*** Opening INPUT FOR THIS TASK ***
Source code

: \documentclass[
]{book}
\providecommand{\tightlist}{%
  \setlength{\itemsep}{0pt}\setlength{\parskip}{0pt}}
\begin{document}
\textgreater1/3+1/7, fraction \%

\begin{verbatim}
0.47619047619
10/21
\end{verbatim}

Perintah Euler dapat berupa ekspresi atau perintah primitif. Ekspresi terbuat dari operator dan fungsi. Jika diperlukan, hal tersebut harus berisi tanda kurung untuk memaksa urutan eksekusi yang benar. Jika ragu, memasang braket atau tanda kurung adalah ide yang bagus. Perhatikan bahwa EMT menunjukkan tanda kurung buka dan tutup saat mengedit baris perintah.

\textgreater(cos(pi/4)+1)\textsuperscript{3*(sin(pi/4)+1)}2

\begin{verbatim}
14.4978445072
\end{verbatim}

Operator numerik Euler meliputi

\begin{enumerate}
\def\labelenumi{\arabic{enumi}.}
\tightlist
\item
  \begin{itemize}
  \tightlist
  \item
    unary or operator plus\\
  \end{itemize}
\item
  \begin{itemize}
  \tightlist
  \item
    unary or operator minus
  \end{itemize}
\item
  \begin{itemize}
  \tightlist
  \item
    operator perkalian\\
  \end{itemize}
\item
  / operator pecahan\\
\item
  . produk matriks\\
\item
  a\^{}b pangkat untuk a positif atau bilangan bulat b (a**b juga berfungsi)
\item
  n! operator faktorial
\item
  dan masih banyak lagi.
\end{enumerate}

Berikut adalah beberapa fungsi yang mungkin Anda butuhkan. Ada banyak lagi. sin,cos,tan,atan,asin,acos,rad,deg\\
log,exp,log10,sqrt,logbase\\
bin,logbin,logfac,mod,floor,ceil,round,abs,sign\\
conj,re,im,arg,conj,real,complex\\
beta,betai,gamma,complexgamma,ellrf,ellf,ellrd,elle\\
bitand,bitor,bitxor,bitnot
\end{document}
*** Closing INPUT FOR THIS TASK ***
WHAT NEEDS TO BE DONE: Would you please give all of the entries above once more, exactly as they are?

EXERCISE RESPONSE:
Source code

: \documentclass[
]{book}
\providecommand{\tightlist}{%
  \setlength{\itemsep}{0pt}\setlength{\parskip}{0pt}}
\begin{document}
\textgreater1/3+1/7, fraction \%

\begin{verbatim}
0.47619047619
10/21
\end{verbatim}

Perintah Euler dapat berupa ekspresi atau perintah primitif. Ekspresi terbuat dari operator dan fungsi. Jika diperlukan, hal tersebut harus berisi tanda kurung untuk memaksa urutan eksekusi yang benar. Jika ragu, memasang braket atau tanda kurung adalah ide yang bagus. Perhatikan bahwa EMT menunjukkan tanda kurung buka dan tutup saat mengedit baris perintah.

\textgreater(cos(pi/4)+1)\textsuperscript{3*(sin(pi/4)+1)}2

\begin{verbatim}
14.4978445072
\end{verbatim}

Operator numerik Euler meliputi

\begin{enumerate}
\def\labelenumi{\arabic{enumi}.}
\tightlist
\item
  \begin{itemize}
  \tightlist
  \item
    unary or operator plus\\
  \end{itemize}
\item
  \begin{itemize}
  \tightlist
  \item
    unary or operator minus
  \end{itemize}
\item
  \begin{itemize}
  \tightlist
  \item
    operator perkalian\\
  \end{itemize}
\item
  / operator pecahan\\
\item
  . produk matriks\\
\item
  a\^{}b pangkat untuk a positif atau bilangan bulat b (a**b juga berfungsi)
\item
  n! operator faktorial
\item
  dan masih banyak lagi.
\end{enumerate}

Berikut adalah beberapa fungsi yang mungkin Anda butuhkan. Ada banyak lagi. sin,cos,tan,atan,asin,acos,rad,deg\\
log,exp,log10,sqrt,logbase\\
bin,logbin,logfac,mod,floor,ceil,round,abs,sign\\
conj,re,im,arg,conj,real,complex\\
beta,betai,gamma,complexgamma,ellrf,ellf,ellrd,elle\\
bitand,bitor,bitxor,bitnot
\end{document}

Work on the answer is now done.